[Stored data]
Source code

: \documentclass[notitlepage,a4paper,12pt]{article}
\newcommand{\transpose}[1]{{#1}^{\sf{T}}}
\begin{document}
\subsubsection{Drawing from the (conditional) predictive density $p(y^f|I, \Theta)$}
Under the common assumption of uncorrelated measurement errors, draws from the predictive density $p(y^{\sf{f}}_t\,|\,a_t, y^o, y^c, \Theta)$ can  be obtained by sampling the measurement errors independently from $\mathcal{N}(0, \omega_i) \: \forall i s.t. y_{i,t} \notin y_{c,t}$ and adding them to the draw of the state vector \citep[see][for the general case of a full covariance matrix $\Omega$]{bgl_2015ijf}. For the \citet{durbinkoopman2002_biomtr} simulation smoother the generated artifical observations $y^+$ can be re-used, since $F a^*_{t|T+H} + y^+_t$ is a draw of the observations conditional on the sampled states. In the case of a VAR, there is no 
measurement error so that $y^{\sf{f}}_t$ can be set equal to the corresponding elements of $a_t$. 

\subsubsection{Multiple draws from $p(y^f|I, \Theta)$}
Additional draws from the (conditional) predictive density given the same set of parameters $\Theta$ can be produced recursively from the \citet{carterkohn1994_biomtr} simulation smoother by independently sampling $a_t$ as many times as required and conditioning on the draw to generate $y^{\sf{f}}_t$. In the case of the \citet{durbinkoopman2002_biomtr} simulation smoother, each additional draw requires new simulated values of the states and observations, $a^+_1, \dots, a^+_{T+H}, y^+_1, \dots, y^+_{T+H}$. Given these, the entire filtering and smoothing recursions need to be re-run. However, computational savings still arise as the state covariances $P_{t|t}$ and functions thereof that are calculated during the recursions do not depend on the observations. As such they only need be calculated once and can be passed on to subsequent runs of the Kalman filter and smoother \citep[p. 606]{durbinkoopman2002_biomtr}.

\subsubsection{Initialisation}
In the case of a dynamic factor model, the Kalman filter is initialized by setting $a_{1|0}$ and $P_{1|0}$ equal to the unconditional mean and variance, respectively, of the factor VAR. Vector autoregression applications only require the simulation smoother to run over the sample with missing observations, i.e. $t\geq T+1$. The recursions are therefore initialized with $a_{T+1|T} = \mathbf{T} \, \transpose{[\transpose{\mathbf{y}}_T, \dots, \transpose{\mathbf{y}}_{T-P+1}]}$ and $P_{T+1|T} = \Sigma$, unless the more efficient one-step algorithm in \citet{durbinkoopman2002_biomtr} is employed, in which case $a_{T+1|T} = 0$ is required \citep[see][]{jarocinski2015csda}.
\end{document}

### [What needs to be done]
Each record is to be retyped exactly as written.

### [Output for this task]
Source code

: \documentclass[notitlepage,a4paper,12pt]{article}
\newcommand{\transpose}[1]{{#1}^{\sf{T}}}
\begin{document}
\subsubsection{Drawing from the (conditional) predictive density $p(y^f|I, \Theta)$}
Under the common assumption of uncorrelated measurement errors, draws from the predictive density $p(y^{\sf{f}}_t\,|\,a_t, y^o, y^c, \Theta)$ can  be obtained by sampling the measurement errors independently from $\mathcal{N}(0, \omega_i) \: \forall i s.t. y_{i,t} \notin y_{c,t}$ and adding them to the draw of the state vector \citep[see][for the general case of a full covariance matrix $\Omega$]{bgl_2015ijf}. For the \citet{durbinkoopman2002_biomtr} simulation smoother the generated artifical observations $y^+$ can be re-used, since $F a^*_{t|T+H} + y^+_t$ is a draw of the observations conditional on the sampled states. In the case of a VAR, there is no 
measurement error so that $y^{\sf{f}}_t$ can be set equal to the corresponding elements of $a_t$. 

\subsubsection{Multiple draws from $p(y^f|I, \Theta)$}
Additional draws from the (conditional) predictive density given the same set of parameters $\Theta$ can be produced recursively from the \citet{carterkohn1994_biomtr} simulation smoother by independently sampling $a_t$ as many times as required and conditioning on the draw to generate $y^{\sf{f}}_t$. In the case of the \citet{durbinkoopman2002_biomtr} simulation smoother, each additional draw requires new simulated values of the states and observations, $a^+_1, \dots, a^+_{T+H}, y^+_1, \dots, y^+_{T+H}$. Given these, the entire filtering and smoothing recursions need to be re-run. However, computational savings still arise as the state covariances $P_{t|t}$ and functions thereof that are calculated during the recursions do not depend on the observations. As such they only need be calculated once and can be passed on to subsequent runs of the Kalman filter and smoother \citep[p. 606]{durbinkoopman2002_biomtr}.

\subsubsection{Initialisation}
In the case of a dynamic factor model, the Kalman filter is initialized by setting $a_{1|0}$ and $P_{1|0}$ equal to the unconditional mean and variance, respectively, of the factor VAR. Vector autoregression applications only require the simulation smoother to run over the sample with missing observations, i.e. $t\geq T+1$. The recursions are therefore initialized with $a_{T+1|T} = \mathbf{T} \, \transpose{[\transpose{\mathbf{y}}_T, \dots, \transpose{\mathbf{y}}_{T-P+1}]}$ and $P_{T+1|T} = \Sigma$, unless the more efficient one-step algorithm in \citet{durbinkoopman2002_biomtr} is employed, in which case $a_{T+1|T} = 0$ is required \citep[see][]{jarocinski2015csda}.
\end{document}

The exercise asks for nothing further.